------ Task inputs ------
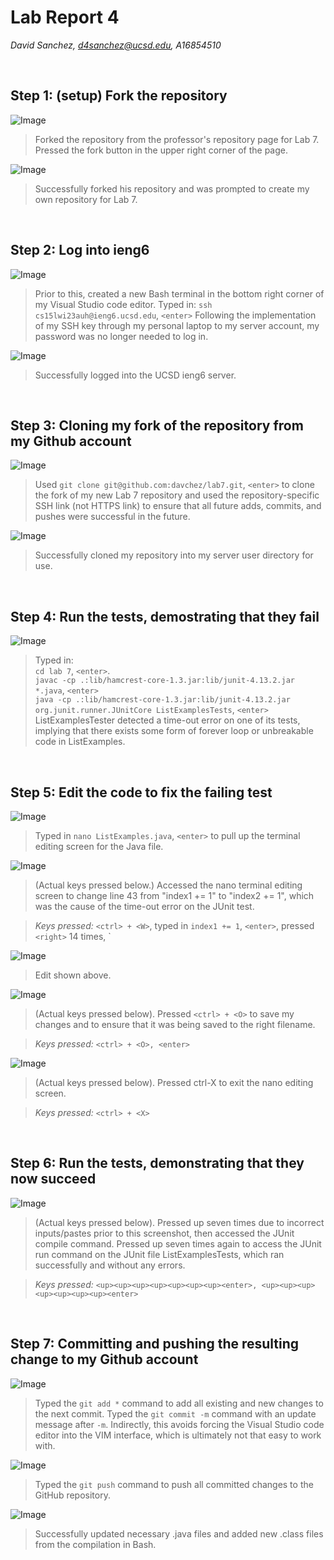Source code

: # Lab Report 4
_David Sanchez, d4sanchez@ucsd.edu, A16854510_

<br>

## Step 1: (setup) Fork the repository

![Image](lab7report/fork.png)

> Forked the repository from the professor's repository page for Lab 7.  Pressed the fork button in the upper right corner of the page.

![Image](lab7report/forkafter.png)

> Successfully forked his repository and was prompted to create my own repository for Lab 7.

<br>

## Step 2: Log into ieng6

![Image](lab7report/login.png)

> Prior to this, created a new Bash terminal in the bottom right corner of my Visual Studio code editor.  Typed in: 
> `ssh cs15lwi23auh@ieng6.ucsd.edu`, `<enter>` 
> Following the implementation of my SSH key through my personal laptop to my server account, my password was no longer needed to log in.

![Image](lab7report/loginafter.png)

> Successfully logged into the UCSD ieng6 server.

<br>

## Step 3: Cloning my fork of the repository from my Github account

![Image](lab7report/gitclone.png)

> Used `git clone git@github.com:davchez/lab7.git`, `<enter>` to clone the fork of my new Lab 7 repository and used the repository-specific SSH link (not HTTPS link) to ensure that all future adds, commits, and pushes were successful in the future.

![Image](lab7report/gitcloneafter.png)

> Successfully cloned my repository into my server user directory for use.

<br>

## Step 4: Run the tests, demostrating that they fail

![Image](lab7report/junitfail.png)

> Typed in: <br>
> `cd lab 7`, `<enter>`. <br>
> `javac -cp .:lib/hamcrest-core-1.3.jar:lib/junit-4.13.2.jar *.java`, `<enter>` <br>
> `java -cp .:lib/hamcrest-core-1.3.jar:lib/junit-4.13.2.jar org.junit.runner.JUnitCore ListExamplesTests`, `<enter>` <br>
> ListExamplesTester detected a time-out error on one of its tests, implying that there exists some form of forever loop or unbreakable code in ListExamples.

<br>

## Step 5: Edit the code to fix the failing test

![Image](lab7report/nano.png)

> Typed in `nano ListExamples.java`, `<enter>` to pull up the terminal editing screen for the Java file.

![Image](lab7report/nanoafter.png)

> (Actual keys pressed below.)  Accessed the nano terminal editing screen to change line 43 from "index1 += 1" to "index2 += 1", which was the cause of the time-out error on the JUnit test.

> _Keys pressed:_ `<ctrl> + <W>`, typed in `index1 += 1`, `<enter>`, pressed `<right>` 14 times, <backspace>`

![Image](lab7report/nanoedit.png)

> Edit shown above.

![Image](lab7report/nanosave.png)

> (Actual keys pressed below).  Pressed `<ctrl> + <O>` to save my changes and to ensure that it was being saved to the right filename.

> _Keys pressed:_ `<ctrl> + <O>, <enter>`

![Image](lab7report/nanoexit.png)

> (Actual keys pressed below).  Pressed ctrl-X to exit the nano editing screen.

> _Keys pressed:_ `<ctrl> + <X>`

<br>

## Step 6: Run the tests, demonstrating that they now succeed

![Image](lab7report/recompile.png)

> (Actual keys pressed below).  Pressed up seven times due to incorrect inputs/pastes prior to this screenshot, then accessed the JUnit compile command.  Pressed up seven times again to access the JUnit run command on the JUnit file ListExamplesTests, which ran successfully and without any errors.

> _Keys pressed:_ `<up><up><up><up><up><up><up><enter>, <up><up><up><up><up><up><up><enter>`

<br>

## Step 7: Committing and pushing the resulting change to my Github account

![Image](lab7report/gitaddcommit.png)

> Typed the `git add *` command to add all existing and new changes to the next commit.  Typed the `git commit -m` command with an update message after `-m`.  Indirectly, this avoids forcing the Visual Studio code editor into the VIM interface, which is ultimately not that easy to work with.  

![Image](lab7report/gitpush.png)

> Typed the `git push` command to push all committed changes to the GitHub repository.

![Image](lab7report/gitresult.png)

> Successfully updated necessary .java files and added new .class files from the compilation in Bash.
------
------ Task inputs ------
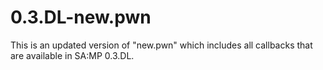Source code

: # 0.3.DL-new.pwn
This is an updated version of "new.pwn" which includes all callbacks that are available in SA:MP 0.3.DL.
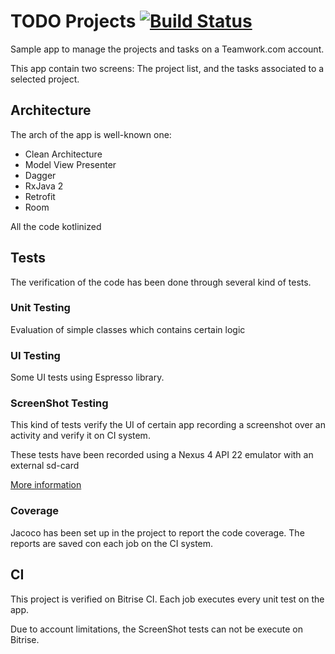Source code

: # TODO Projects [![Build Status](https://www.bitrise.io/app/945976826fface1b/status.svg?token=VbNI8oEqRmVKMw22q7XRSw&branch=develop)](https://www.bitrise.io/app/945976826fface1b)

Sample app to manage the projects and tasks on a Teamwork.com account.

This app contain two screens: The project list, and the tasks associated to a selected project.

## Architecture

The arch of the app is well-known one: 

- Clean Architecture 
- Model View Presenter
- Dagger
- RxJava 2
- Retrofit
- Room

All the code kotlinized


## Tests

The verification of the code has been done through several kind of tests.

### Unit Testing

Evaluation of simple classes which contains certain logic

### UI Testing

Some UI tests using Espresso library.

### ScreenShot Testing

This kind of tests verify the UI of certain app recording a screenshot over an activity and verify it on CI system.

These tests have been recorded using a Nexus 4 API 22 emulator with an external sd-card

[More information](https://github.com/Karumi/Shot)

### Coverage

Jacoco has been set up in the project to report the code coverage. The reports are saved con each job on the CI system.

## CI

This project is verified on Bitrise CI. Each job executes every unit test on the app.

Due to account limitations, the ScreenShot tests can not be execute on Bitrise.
------
§ Exercise directions: Word for word, restate the lines of the data above that fall between the line holding "Sample app to" and the line holding "The verification of", inclusive, and no other lines.

§ Task answer:
Sample app to manage the projects and tasks on a Teamwork.com account.

This app contain two screens: The project list, and the tasks associated to a selected project.

## Architecture

The arch of the app is well-known one: 

- Clean Architecture 
- Model View Presenter
- Dagger
- RxJava 2
- Retrofit
- Room

All the code kotlinized


## Tests

The verification of the code has been done through several kind of tests.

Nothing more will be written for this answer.